Create or add to a keyring from a FILE pointer.

The JSON will be read from a FILE pointer. The end result of this function is the same as jwks_load. The FILE pointer must be set to the starting position of the JWK data. This function will read until it reaches EOF or invalid JSON data.

Parameters
jwk_setEither NULL to create a new set, or an existing jwt_set to add new keys to it.
inputA FILE pointer where the JSON representation of a single key or array of "keys" can be fread() from.
Returns
A valid jwt_set_t on success. On failure, either NULL or a jwt_set_t with error set. NULL generally means ENOMEM.

◆ jwks_load_fromurl()

jwk_set_t * jwks_load_fromurl ( jwk_set_t * jwk_set,
const char * url,
int verify )

Create or add to a keyring from a URL.

The JSON will be retrieved from a URL. This can be any URL understood by by Libcurl.

Example: https://example.com/.well-known/jwks.json

Warning
You should not have private keys available on public web sites.
Parameters
jwk_setEither NULL to create a new set, or an existing jwt_set to add new keys to it.
urlA string URL to where the JSON representation of a single key or array of "keys" can be retrieved from. Generally a json file.
verifySet to 1 to verify the Host, 2 to verify Host and Peer. 2 is recommended unless you really need to disable with 0.
Returns
A valid jwt_set_t on success. On failure, either NULL or a jwt_set_t with error set. NULL generally means ENOMEM.

◆ jwks_load_strn()

jwk_set_t * jwks_load_strn ( jwk_set_t * jwk_set,
const char * jwk_json_str,
const size_t len )

Create or add to a keyring from a string of known length.

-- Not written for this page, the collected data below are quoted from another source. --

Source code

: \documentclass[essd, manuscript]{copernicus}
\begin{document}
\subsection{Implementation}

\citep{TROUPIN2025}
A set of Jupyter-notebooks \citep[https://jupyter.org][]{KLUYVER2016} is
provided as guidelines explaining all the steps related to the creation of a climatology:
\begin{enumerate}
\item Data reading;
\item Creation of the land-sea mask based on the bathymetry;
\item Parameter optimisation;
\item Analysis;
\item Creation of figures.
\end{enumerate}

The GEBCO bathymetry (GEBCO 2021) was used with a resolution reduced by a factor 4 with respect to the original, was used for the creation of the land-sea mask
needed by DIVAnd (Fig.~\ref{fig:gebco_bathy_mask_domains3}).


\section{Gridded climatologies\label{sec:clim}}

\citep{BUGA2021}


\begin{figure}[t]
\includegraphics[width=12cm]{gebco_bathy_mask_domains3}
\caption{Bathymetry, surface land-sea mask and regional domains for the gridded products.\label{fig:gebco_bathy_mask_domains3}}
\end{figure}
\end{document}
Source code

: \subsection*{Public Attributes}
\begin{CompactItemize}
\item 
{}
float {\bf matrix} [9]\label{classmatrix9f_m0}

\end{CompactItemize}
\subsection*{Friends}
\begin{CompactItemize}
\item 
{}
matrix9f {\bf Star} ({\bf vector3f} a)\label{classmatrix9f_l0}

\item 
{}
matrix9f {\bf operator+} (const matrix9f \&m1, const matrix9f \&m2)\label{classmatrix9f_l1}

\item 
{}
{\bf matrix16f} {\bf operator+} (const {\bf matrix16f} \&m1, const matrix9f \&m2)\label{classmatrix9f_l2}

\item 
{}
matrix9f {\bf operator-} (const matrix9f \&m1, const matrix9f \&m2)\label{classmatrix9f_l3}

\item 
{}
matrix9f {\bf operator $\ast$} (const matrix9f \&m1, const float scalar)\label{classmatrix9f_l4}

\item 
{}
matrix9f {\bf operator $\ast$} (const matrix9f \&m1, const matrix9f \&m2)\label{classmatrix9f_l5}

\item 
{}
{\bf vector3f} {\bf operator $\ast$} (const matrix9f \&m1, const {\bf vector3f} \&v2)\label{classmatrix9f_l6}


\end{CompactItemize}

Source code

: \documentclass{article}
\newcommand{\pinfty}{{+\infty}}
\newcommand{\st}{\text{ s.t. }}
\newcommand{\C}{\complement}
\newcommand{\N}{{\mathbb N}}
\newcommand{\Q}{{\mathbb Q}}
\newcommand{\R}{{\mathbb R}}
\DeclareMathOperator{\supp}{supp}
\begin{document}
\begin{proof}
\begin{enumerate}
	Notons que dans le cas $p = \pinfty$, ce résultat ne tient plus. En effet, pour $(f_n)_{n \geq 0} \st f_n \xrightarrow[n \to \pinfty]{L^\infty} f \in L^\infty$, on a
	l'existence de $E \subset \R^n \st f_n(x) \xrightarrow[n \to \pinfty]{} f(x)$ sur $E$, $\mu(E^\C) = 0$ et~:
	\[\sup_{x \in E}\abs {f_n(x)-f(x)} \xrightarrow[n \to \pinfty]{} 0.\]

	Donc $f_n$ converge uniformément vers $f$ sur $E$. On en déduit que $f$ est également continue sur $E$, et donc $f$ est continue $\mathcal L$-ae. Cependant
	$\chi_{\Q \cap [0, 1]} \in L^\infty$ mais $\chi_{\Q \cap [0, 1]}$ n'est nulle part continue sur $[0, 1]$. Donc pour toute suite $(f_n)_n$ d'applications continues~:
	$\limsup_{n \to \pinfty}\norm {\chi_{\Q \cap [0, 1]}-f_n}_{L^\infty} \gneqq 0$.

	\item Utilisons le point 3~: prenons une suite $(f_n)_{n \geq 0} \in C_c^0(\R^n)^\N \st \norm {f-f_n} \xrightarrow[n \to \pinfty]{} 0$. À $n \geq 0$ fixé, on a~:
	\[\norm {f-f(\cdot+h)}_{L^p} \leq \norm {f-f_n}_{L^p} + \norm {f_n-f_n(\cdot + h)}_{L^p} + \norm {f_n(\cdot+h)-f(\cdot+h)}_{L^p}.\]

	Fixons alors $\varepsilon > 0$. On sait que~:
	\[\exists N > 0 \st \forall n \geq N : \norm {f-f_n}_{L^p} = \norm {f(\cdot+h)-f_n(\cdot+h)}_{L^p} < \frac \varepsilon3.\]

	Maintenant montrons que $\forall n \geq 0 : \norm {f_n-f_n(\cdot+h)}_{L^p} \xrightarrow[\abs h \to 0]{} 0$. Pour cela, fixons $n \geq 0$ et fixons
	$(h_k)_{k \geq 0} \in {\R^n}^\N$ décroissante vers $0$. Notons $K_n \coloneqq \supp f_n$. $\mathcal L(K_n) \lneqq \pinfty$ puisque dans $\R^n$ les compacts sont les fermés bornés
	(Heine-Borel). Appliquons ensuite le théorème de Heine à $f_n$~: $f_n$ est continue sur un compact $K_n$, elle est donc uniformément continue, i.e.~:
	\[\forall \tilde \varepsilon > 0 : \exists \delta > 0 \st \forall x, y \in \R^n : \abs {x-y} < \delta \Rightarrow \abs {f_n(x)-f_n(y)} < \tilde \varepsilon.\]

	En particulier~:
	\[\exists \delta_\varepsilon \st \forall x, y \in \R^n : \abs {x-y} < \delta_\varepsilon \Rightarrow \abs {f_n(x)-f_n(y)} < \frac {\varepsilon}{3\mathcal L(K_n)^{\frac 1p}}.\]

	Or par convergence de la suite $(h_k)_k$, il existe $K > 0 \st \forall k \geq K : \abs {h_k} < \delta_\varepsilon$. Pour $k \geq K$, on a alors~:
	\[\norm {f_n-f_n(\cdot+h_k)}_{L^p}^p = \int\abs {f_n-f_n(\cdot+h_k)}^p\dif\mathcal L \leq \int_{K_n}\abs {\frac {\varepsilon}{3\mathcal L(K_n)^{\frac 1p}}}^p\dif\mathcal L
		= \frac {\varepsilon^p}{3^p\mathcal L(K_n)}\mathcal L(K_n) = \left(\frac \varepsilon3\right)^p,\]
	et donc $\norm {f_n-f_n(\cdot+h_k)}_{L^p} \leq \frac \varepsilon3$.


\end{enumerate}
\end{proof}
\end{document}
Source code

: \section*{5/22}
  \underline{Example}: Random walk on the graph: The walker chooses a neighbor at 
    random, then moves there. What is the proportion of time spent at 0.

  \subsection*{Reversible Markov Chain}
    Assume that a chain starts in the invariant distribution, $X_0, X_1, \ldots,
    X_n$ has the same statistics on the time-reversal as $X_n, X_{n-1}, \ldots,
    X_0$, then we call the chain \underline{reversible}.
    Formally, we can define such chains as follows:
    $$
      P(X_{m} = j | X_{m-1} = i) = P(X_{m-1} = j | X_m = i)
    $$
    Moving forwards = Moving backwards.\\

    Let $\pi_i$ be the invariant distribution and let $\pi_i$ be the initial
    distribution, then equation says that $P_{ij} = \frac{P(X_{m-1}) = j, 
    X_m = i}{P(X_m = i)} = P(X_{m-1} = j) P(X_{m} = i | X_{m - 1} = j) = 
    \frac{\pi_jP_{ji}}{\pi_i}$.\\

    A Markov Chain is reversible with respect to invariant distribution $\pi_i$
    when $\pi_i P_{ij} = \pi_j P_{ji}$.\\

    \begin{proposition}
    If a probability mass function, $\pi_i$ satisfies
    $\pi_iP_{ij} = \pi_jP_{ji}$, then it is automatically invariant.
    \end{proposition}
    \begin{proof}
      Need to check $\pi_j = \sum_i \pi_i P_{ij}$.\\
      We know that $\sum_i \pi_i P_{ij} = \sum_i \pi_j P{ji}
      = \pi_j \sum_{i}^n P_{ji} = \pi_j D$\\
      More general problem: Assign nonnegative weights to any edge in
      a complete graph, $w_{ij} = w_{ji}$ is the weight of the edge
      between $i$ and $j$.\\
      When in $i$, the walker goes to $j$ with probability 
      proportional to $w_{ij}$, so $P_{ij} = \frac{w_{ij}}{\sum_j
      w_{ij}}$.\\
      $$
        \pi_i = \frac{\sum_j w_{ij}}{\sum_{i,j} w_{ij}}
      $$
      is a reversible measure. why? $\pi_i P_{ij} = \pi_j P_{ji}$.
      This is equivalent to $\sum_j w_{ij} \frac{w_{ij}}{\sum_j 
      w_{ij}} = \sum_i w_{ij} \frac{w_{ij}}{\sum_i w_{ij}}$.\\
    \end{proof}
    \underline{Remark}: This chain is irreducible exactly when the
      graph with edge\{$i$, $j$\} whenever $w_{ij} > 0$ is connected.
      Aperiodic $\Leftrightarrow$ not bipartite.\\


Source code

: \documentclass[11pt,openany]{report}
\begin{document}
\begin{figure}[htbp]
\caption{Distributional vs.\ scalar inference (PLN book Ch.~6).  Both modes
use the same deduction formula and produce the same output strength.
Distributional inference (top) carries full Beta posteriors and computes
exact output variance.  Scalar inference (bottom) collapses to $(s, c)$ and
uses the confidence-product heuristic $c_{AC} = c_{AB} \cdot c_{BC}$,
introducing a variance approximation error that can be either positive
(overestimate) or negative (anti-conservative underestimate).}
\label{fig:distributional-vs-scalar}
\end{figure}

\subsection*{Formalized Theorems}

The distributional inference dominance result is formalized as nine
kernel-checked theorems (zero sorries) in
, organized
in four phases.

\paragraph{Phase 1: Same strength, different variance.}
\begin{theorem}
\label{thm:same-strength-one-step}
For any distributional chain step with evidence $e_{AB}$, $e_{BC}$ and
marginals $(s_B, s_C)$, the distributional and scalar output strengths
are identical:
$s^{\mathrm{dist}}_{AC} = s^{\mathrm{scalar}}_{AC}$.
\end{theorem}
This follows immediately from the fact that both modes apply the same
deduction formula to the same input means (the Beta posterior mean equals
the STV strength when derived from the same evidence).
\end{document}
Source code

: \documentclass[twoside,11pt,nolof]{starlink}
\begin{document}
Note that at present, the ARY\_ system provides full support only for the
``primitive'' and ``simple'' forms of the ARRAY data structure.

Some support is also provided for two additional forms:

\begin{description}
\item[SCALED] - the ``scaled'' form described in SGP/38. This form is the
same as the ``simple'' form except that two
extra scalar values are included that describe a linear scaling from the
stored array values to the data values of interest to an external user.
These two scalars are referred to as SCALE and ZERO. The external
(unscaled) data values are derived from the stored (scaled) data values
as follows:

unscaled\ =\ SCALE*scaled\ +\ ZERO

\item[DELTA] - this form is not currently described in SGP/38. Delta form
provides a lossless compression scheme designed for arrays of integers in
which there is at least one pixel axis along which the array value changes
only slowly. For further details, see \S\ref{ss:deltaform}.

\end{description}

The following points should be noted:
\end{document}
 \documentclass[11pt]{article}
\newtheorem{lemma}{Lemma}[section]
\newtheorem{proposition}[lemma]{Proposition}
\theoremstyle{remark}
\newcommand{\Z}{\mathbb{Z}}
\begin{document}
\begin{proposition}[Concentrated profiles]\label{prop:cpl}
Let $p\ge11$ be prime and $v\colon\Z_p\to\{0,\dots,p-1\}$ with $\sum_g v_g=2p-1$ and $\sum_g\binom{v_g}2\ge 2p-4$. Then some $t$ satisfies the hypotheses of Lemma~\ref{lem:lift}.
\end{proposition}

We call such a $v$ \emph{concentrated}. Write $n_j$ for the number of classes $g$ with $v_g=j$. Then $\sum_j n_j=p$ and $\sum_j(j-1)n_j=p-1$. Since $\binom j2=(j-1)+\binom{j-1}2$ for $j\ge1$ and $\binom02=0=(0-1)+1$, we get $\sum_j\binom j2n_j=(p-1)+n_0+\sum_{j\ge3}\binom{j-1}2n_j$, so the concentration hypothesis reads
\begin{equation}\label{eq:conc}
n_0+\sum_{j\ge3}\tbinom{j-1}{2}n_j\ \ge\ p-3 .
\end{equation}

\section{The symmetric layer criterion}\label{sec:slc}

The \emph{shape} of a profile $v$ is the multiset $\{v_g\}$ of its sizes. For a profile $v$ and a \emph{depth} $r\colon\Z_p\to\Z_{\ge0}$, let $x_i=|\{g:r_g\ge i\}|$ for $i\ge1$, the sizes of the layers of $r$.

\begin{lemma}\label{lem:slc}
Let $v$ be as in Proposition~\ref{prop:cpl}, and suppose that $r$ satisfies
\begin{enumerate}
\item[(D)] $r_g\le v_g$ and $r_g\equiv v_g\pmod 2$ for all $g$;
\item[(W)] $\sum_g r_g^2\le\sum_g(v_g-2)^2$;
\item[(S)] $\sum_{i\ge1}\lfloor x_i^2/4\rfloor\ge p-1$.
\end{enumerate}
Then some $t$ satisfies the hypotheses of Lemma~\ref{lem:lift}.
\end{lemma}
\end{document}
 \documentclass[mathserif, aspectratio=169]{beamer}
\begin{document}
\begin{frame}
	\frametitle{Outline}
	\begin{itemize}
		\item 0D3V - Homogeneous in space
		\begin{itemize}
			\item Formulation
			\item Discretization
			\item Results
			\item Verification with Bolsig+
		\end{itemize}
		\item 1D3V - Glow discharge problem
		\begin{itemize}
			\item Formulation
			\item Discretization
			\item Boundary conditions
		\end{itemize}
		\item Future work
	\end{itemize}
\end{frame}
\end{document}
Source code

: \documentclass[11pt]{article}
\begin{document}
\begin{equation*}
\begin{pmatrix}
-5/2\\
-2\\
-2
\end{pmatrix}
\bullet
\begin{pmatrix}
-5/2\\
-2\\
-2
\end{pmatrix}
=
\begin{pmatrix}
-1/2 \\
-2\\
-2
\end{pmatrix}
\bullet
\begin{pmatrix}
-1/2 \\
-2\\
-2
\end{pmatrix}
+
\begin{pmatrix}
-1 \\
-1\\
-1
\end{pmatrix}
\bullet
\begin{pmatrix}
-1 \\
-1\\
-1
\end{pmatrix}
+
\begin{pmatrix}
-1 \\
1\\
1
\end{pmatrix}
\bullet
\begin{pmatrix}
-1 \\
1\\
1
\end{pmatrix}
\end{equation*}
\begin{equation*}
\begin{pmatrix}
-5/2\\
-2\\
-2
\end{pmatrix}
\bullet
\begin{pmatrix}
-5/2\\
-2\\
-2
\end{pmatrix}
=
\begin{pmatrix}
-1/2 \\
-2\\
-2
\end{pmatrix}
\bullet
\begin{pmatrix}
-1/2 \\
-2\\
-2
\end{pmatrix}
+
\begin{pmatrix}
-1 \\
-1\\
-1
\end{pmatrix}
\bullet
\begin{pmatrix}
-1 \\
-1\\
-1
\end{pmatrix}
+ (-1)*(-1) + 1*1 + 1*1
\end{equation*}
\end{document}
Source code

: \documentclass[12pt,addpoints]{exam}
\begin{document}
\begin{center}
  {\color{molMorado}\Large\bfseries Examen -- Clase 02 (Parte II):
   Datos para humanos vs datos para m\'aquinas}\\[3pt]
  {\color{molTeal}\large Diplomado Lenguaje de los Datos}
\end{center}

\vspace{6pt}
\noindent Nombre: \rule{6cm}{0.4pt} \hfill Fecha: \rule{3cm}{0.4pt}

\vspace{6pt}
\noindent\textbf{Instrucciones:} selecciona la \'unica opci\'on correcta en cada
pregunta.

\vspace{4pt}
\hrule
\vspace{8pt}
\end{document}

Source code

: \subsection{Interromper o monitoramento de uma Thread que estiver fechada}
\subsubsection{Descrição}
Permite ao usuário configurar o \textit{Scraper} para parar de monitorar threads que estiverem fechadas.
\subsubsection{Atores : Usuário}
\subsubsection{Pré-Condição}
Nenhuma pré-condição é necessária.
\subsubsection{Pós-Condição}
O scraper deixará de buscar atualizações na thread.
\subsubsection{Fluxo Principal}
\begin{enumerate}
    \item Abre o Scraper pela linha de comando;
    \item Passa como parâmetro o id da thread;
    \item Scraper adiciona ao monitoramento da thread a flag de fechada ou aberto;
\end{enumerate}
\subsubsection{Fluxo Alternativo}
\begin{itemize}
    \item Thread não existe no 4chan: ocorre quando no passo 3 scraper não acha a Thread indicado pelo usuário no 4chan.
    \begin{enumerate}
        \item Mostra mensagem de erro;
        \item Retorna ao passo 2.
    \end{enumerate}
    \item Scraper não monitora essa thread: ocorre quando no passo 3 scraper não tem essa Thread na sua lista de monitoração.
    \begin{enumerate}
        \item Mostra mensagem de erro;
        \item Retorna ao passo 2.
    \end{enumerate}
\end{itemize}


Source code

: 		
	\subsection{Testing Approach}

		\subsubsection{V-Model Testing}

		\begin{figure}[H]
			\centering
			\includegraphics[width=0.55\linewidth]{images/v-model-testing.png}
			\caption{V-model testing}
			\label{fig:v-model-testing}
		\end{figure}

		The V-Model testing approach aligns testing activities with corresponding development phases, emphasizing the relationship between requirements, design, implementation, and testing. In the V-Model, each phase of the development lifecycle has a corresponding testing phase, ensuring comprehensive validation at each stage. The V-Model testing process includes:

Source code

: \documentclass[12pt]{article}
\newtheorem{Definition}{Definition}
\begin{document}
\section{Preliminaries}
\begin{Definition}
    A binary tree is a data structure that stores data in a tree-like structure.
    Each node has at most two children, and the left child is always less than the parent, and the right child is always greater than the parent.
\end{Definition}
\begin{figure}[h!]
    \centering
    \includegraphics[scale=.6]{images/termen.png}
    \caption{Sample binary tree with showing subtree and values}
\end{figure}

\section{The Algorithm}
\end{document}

Useful if the string is not null terminated. Otherwise, it works the same as jwks_load().

Parameters
jwk_setEither NULL to create a new set, or an existing jwt_set to add new keys to it.
jwk_json_strJSON string representation of a single key or array of "keys".
lenThe length of jwk_json_str that represents the key(s) being read.
Returns
A valid jwt_set_t on success. On failure, either NULL or a jwt_set_t with error set. NULL generally means ENOMEM.